Ahora a cualquier cosa le llamamos educación, y por cualquier menudencia la invocamos. La educación es una cosa enorme e inabarcable que va mucho más allá del “Buenos días” y el “Por favor”; esa educación de fórmulas protocolarias y ceremoniales en desuso se estudia ya hasta en la Universidad y, apurando, hasta en cursos por Internet; lo mismo que hay facultades de comunicación (aparentemente inservibles visto lo visto) las hay de protocolo; cualquier espabilado con ganas de progresar en la vida se estudia unas cuantas reglas y las aplica y, lo siento por esa rancia nobleza que todavía nos habita y reclama que los tratemos con su título y todo, pero esa educación, siendo mínimamente espabilado e inteligente, se aprende.
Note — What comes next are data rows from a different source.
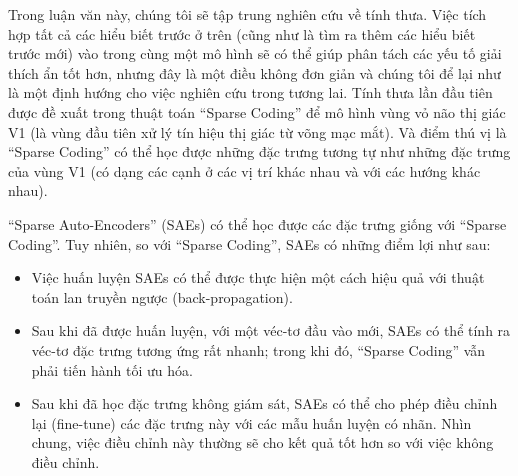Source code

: Trong luận văn này, chúng tôi sẽ tập trung nghiên cứu về tính thưa. Việc tích hợp tất cả các hiểu biết trước ở trên (cũng như là tìm ra thêm các hiểu biết trước mới) vào trong cùng một mô hình sẽ có thể giúp phân tách các yếu tố giải thích ẩn tốt hơn, nhưng đây là một điều không đơn giản và chúng tôi để lại như là một định hướng cho việc nghiên cứu trong tương lai. Tính thưa lần đầu tiên được đề xuất trong thuật toán ``Sparse Coding'' \cite{olshausen1996emergence} để mô hình vùng vỏ não thị giác V1 (là vùng đầu tiên xử lý tín hiệu thị giác từ võng mạc mắt). Và điểm thú vị là ``Sparse Coding'' có thể học được những đặc trưng tương tự như những đặc trưng của vùng V1 (có dạng các cạnh ở các vị trí khác nhau và với các hướng khác nhau).

``Sparse Auto-Encoders'' (SAEs) có thể học được các đặc trưng giống với ``Sparse Coding''. Tuy nhiên, so với ``Sparse Coding'', SAEs có những điểm lợi như sau:
\begin{itemize}
	\item Việc huấn luyện SAEs có thể được thực hiện một cách hiệu quả với thuật toán lan truyền ngược (back-propagation).
	\item Sau khi đã được huấn luyện, với một véc-tơ đầu vào mới, SAEs có thể tính ra véc-tơ đặc trưng tương ứng rất nhanh; trong khi đó, ``Sparse Coding'' vẫn phải tiến hành tối ưu hóa.
	\item Sau khi đã học đặc trưng không giám sát, SAEs có thể cho phép điều chỉnh lại (fine-tune) các đặc trưng này với các mẫu huấn luyện có nhãn. Nhìn chung, việc điều chỉnh này thường sẽ cho kết quả tốt hơn so với việc không điều chỉnh.
\end{itemize}

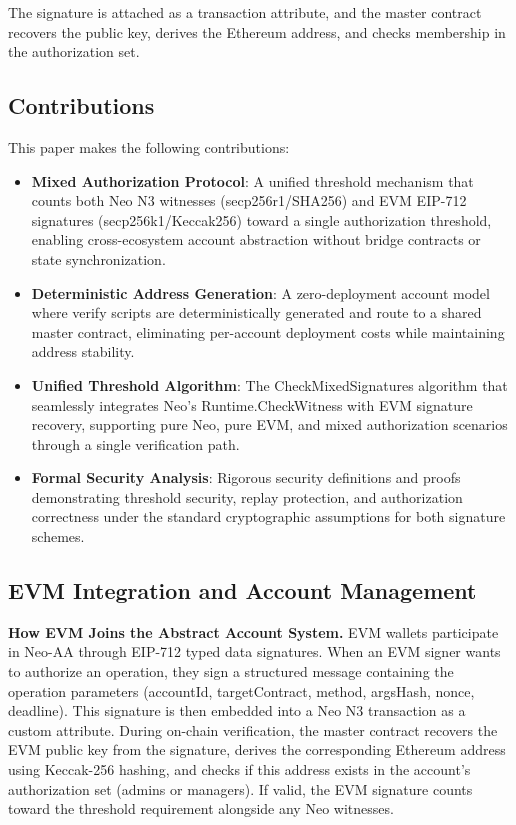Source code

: \documentclass[10pt,twocolumn]{article}
\begin{document}
The signature is attached as a transaction attribute, and the master contract recovers the public key, derives the Ethereum address, and checks membership in the authorization set.

\subsection{Contributions}


This paper makes the following contributions:

\begin{itemize}[leftmargin=*,topsep=2pt,itemsep=1pt]

\item \textbf{Mixed Authorization Protocol}: A unified threshold mechanism that counts both Neo N3 witnesses (secp256r1/SHA256) and EVM EIP-712 signatures (secp256k1/Keccak256) toward a single authorization threshold, enabling cross-ecosystem account abstraction without bridge contracts or state synchronization.

\item \textbf{Deterministic Address Generation}: A zero-deployment account model where verify scripts are deterministically generated and route to a shared master contract, eliminating per-account deployment costs while maintaining address stability.

\item \textbf{Unified Threshold Algorithm}: The CheckMixedSignatures algorithm that seamlessly integrates Neo's Runtime.CheckWitness with EVM signature recovery, supporting pure Neo, pure EVM, and mixed authorization scenarios through a single verification path.

\item \textbf{Formal Security Analysis}: Rigorous security definitions and proofs demonstrating threshold security, replay protection, and authorization correctness under the standard cryptographic assumptions for both signature schemes.

\end{itemize}
\subsection{EVM Integration and Account Management}

\textbf{How EVM Joins the Abstract Account System.} EVM wallets participate in Neo-AA through EIP-712 typed data signatures. When an EVM signer wants to authorize an operation, they sign a structured message containing the operation parameters (accountId, targetContract, method, argsHash, nonce, deadline). This signature is then embedded into a Neo N3 transaction as a custom attribute. During on-chain verification, the master contract recovers the EVM public key from the signature, derives the corresponding Ethereum address using Keccak-256 hashing, and checks if this address exists in the account's authorization set (admins or managers). If valid, the EVM signature counts toward the threshold requirement alongside any Neo witnesses.
\end{document}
Yo, que soy torpe como un cerrojo, he conseguido arreglar un desagüe siguiendo las instrucciones de un tutorial de YouTube y les aseguro que es bastante más complicado que asimilar y poner en práctica unas cuantas reglas de urbanidad y buen vivir.
Pero lo que no se aprende tan fácilmente es la amabilidad, que exige empatía, moderación, templanza y cierto análisis del contexto; es una virtud en desuso y no hay tutorial que la enseñe, ya es mala suerte. Es lo que uno echa de menos en las tiendas, en las ventanillas, en las recepciones de los hoteles y en tantas personas que nos atienden en el día a día sin atendernos verdaderamente; y no es educación, no se confundan, porque hay gente que nos recibe con un “buenos días” que bien podría ser una puñalada y nos despide con un “a sus pies señora” que es una patada en el trasero en toda regla. La amabilidad es una virtud escasa; tiene esa mezcla perfecta de buenos modales y cariño que la hace única y de difícil adquisición; es un arma capaz de ablandar a protestones consumados y cascarrabias profesionales; bien dosificada, termina con las resistencias del más borde del lugar y convierte en conversaciones lo que fue griterío.
A esta altura de la vida en la que vamos enterándonos de que todo tiene un fin y no tan lejos como nos parecía; que la felicidad es un suspiro tantas veces sobrevalorado y que el asesino en serie resulta que a veces es el más simpático de tu escalera, quedémonos con la amabilidad; cultivémosla como la planta de interior que nunca debe faltarnos. Nadie les pide ser elegantes, guapos, listos y exitosos, salvo si quieren hacer carrera como Influencers (y a eso ya llegamos tarde casi todos) pero si solo pueden ustedes ser una cosa en la vida, sean amables, por lo menos.